=== RECORDS TO PROCESS ===

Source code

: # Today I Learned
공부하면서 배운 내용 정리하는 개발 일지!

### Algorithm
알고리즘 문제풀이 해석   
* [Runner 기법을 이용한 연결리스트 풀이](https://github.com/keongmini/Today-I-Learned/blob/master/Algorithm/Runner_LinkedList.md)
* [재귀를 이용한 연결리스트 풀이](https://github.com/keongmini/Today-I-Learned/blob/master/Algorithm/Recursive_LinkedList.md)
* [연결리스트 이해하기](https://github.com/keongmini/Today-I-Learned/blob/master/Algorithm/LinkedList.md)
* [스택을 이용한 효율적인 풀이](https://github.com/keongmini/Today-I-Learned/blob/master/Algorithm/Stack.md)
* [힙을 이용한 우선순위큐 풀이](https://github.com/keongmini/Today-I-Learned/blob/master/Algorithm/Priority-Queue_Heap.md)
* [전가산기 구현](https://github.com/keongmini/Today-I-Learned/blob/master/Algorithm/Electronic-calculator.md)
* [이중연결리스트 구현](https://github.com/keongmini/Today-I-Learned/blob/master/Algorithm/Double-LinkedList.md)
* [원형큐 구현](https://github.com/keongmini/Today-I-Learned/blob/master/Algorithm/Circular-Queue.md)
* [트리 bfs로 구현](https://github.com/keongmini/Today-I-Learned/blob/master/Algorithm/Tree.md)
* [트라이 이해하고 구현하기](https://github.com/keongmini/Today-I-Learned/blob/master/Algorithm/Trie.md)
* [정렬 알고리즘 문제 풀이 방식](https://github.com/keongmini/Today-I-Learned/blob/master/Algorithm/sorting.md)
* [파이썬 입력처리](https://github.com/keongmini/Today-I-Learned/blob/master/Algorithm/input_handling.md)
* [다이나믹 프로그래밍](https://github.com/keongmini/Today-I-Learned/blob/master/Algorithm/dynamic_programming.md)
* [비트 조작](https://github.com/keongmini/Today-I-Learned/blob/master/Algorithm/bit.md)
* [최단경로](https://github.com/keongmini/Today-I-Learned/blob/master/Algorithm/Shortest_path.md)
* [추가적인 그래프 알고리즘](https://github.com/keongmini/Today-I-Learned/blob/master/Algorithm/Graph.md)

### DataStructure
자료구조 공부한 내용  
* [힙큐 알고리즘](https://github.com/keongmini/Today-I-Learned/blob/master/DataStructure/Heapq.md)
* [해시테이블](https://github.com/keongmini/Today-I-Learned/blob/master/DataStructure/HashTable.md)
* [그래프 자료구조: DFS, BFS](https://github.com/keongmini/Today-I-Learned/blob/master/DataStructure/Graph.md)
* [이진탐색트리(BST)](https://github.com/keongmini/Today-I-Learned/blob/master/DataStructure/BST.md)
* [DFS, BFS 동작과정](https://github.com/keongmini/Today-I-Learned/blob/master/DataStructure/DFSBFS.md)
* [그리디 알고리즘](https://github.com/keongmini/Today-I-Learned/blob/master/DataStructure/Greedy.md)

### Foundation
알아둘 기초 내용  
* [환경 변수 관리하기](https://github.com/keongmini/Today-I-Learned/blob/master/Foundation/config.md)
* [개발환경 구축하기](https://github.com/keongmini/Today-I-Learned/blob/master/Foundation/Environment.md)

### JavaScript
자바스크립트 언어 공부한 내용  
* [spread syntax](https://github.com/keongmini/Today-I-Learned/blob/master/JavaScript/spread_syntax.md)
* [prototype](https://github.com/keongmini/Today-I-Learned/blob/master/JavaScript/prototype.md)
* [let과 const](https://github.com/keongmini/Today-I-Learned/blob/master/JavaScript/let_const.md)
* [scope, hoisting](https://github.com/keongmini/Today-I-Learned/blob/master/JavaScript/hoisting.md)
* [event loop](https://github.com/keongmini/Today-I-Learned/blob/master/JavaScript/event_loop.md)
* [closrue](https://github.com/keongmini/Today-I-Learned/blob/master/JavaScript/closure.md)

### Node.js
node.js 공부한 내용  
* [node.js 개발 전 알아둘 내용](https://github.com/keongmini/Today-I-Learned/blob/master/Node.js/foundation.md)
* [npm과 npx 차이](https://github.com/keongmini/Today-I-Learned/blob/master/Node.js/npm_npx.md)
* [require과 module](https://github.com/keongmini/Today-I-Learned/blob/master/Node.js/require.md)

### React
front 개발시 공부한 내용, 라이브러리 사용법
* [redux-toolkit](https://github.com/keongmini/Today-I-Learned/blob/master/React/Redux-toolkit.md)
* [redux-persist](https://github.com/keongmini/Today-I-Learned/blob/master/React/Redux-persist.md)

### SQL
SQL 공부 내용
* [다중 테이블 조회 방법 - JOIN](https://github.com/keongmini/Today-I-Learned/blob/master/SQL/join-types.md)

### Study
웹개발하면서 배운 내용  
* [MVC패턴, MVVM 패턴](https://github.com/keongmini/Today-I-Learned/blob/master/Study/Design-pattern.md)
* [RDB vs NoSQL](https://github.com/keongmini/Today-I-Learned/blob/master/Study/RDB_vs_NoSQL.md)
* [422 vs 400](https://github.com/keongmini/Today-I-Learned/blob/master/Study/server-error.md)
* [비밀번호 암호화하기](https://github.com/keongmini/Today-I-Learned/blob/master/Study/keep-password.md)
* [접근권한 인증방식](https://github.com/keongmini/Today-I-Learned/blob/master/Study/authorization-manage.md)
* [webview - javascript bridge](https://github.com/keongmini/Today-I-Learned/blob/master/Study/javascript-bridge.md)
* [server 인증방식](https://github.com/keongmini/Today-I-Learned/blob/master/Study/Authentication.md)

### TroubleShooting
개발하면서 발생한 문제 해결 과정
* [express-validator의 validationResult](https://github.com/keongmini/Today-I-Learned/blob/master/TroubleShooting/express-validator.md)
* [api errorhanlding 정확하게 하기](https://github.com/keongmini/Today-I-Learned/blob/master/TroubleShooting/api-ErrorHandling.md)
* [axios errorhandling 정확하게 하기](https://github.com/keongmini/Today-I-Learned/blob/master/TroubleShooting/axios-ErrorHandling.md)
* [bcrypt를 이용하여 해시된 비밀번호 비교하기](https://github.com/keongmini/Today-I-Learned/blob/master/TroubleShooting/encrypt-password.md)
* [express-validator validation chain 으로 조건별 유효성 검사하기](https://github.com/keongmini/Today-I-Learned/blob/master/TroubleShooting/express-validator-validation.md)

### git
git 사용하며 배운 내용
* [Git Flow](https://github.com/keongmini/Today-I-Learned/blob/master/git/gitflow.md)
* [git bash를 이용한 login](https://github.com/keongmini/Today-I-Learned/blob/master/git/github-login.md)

===
=== RECORDS TO PROCESS ===

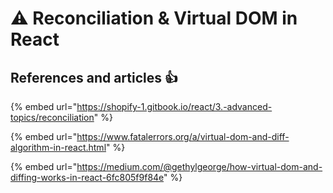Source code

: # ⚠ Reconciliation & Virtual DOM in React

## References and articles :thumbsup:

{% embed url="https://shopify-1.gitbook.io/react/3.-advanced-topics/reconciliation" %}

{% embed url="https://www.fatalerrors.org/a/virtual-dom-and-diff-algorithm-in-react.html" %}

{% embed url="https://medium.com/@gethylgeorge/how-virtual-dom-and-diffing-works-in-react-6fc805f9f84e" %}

===

EXERCISE GOAL —
Return each line in the records that holds the string "ErrorHandling".

SOLUTION TO THE PROBLEM —
* [api errorhanlding 정확하게 하기](https://github.com/keongmini/Today-I-Learned/blob/master/TroubleShooting/api-ErrorHandling.md)
* [axios errorhandling 정확하게 하기](https://github.com/keongmini/Today-I-Learned/blob/master/TroubleShooting/axios-ErrorHandling.md)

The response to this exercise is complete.